The records below are to be repeated exactly, minus any pictures.

+++

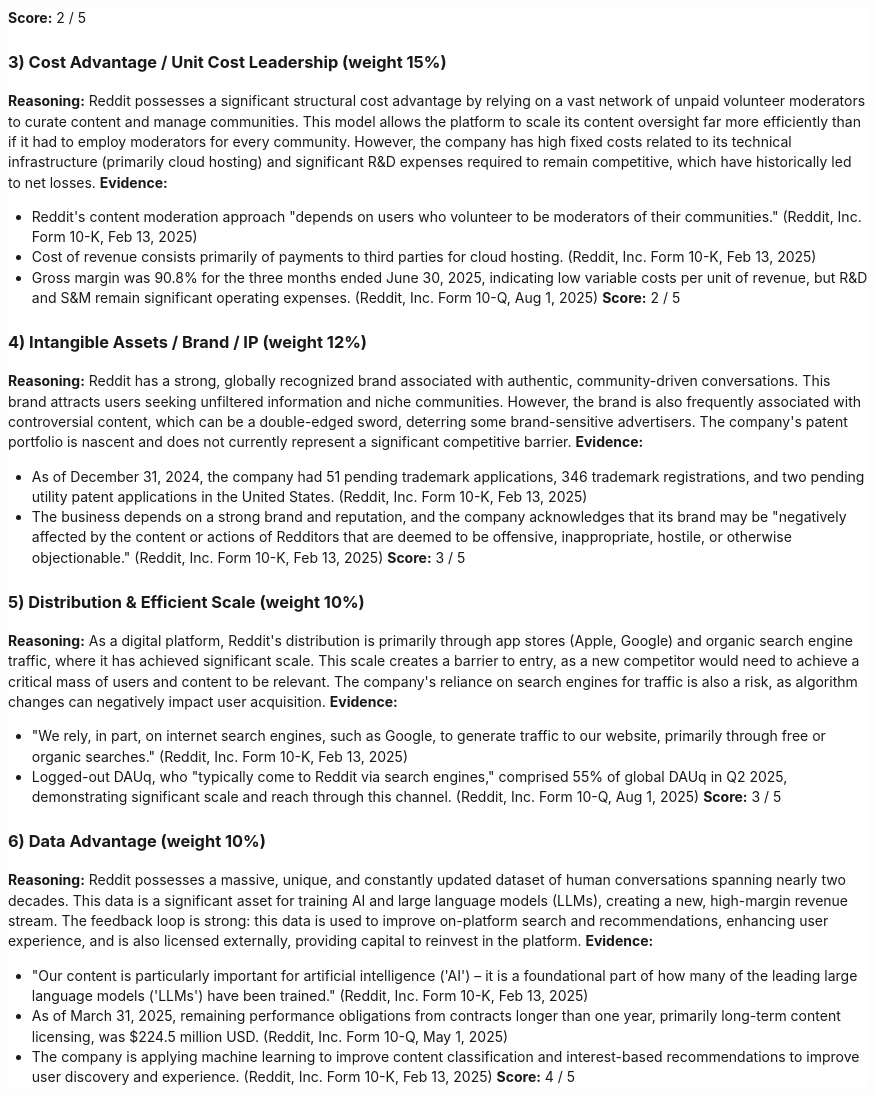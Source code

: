 **Score:** 2 / 5

### 3) Cost Advantage / Unit Cost Leadership (weight 15%)
**Reasoning:** Reddit possesses a significant structural cost advantage by relying on a vast network of unpaid volunteer moderators to curate content and manage communities. This model allows the platform to scale its content oversight far more efficiently than if it had to employ moderators for every community. However, the company has high fixed costs related to its technical infrastructure (primarily cloud hosting) and significant R&D expenses required to remain competitive, which have historically led to net losses.
**Evidence:**
*   Reddit's content moderation approach "depends on users who volunteer to be moderators of their communities." (Reddit, Inc. Form 10-K, Feb 13, 2025)
*   Cost of revenue consists primarily of payments to third parties for cloud hosting. (Reddit, Inc. Form 10-K, Feb 13, 2025)
*   Gross margin was 90.8% for the three months ended June 30, 2025, indicating low variable costs per unit of revenue, but R&D and S&M remain significant operating expenses. (Reddit, Inc. Form 10-Q, Aug 1, 2025)
**Score:** 2 / 5

### 4) Intangible Assets / Brand / IP (weight 12%)
**Reasoning:** Reddit has a strong, globally recognized brand associated with authentic, community-driven conversations. This brand attracts users seeking unfiltered information and niche communities. However, the brand is also frequently associated with controversial content, which can be a double-edged sword, deterring some brand-sensitive advertisers. The company's patent portfolio is nascent and does not currently represent a significant competitive barrier.
**Evidence:**
*   As of December 31, 2024, the company had 51 pending trademark applications, 346 trademark registrations, and two pending utility patent applications in the United States. (Reddit, Inc. Form 10-K, Feb 13, 2025)
*   The business depends on a strong brand and reputation, and the company acknowledges that its brand may be "negatively affected by the content or actions of Redditors that are deemed to be offensive, inappropriate, hostile, or otherwise objectionable." (Reddit, Inc. Form 10-K, Feb 13, 2025)
**Score:** 3 / 5

### 5) Distribution & Efficient Scale (weight 10%)
**Reasoning:** As a digital platform, Reddit's distribution is primarily through app stores (Apple, Google) and organic search engine traffic, where it has achieved significant scale. This scale creates a barrier to entry, as a new competitor would need to achieve a critical mass of users and content to be relevant. The company's reliance on search engines for traffic is also a risk, as algorithm changes can negatively impact user acquisition.
**Evidence:**
*   "We rely, in part, on internet search engines, such as Google, to generate traffic to our website, primarily through free or organic searches." (Reddit, Inc. Form 10-K, Feb 13, 2025)
*   Logged-out DAUq, who "typically come to Reddit via search engines," comprised 55% of global DAUq in Q2 2025, demonstrating significant scale and reach through this channel. (Reddit, Inc. Form 10-Q, Aug 1, 2025)
**Score:** 3 / 5

### 6) Data Advantage (weight 10%)
**Reasoning:** Reddit possesses a massive, unique, and constantly updated dataset of human conversations spanning nearly two decades. This data is a significant asset for training AI and large language models (LLMs), creating a new, high-margin revenue stream. The feedback loop is strong: this data is used to improve on-platform search and recommendations, enhancing user experience, and is also licensed externally, providing capital to reinvest in the platform.
**Evidence:**
*   "Our content is particularly important for artificial intelligence ('AI') – it is a foundational part of how many of the leading large language models ('LLMs') have been trained." (Reddit, Inc. Form 10-K, Feb 13, 2025)
*   As of March 31, 2025, remaining performance obligations from contracts longer than one year, primarily long-term content licensing, was $224.5 million USD. (Reddit, Inc. Form 10-Q, May 1, 2025)
*   The company is applying machine learning to improve content classification and interest-based recommendations to improve user discovery and experience. (Reddit, Inc. Form 10-K, Feb 13, 2025)
**Score:** 4 / 5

+++

EXPECTED ANSWER:
Source code

: **Score:** 2 / 5

### 3) Cost Advantage / Unit Cost Leadership (weight 15%)
**Reasoning:** Reddit possesses a significant structural cost advantage by relying on a vast network of unpaid volunteer moderators to curate content and manage communities. This model allows the platform to scale its content oversight far more efficiently than if it had to employ moderators for every community. However, the company has high fixed costs related to its technical infrastructure (primarily cloud hosting) and significant R&D expenses required to remain competitive, which have historically led to net losses.
**Evidence:**
*   Reddit's content moderation approach "depends on users who volunteer to be moderators of their communities." (Reddit, Inc. Form 10-K, Feb 13, 2025)
*   Cost of revenue consists primarily of payments to third parties for cloud hosting. (Reddit, Inc. Form 10-K, Feb 13, 2025)
*   Gross margin was 90.8% for the three months ended June 30, 2025, indicating low variable costs per unit of revenue, but R&D and S&M remain significant operating expenses. (Reddit, Inc. Form 10-Q, Aug 1, 2025)
**Score:** 2 / 5

### 4) Intangible Assets / Brand / IP (weight 12%)
**Reasoning:** Reddit has a strong, globally recognized brand associated with authentic, community-driven conversations. This brand attracts users seeking unfiltered information and niche communities. However, the brand is also frequently associated with controversial content, which can be a double-edged sword, deterring some brand-sensitive advertisers. The company's patent portfolio is nascent and does not currently represent a significant competitive barrier.
**Evidence:**
*   As of December 31, 2024, the company had 51 pending trademark applications, 346 trademark registrations, and two pending utility patent applications in the United States. (Reddit, Inc. Form 10-K, Feb 13, 2025)
*   The business depends on a strong brand and reputation, and the company acknowledges that its brand may be "negatively affected by the content or actions of Redditors that are deemed to be offensive, inappropriate, hostile, or otherwise objectionable." (Reddit, Inc. Form 10-K, Feb 13, 2025)
**Score:** 3 / 5

### 5) Distribution & Efficient Scale (weight 10%)
**Reasoning:** As a digital platform, Reddit's distribution is primarily through app stores (Apple, Google) and organic search engine traffic, where it has achieved significant scale. This scale creates a barrier to entry, as a new competitor would need to achieve a critical mass of users and content to be relevant. The company's reliance on search engines for traffic is also a risk, as algorithm changes can negatively impact user acquisition.
**Evidence:**
*   "We rely, in part, on internet search engines, such as Google, to generate traffic to our website, primarily through free or organic searches." (Reddit, Inc. Form 10-K, Feb 13, 2025)
*   Logged-out DAUq, who "typically come to Reddit via search engines," comprised 55% of global DAUq in Q2 2025, demonstrating significant scale and reach through this channel. (Reddit, Inc. Form 10-Q, Aug 1, 2025)
**Score:** 3 / 5

### 6) Data Advantage (weight 10%)
**Reasoning:** Reddit possesses a massive, unique, and constantly updated dataset of human conversations spanning nearly two decades. This data is a significant asset for training AI and large language models (LLMs), creating a new, high-margin revenue stream. The feedback loop is strong: this data is used to improve on-platform search and recommendations, enhancing user experience, and is also licensed externally, providing capital to reinvest in the platform.
**Evidence:**
*   "Our content is particularly important for artificial intelligence ('AI') – it is a foundational part of how many of the leading large language models ('LLMs') have been trained." (Reddit, Inc. Form 10-K, Feb 13, 2025)
*   As of March 31, 2025, remaining performance obligations from contracts longer than one year, primarily long-term content licensing, was $224.5 million USD. (Reddit, Inc. Form 10-Q, May 1, 2025)
*   The company is applying machine learning to improve content classification and interest-based recommendations to improve user discovery and experience. (Reddit, Inc. Form 10-K, Feb 13, 2025)
**Score:** 4 / 5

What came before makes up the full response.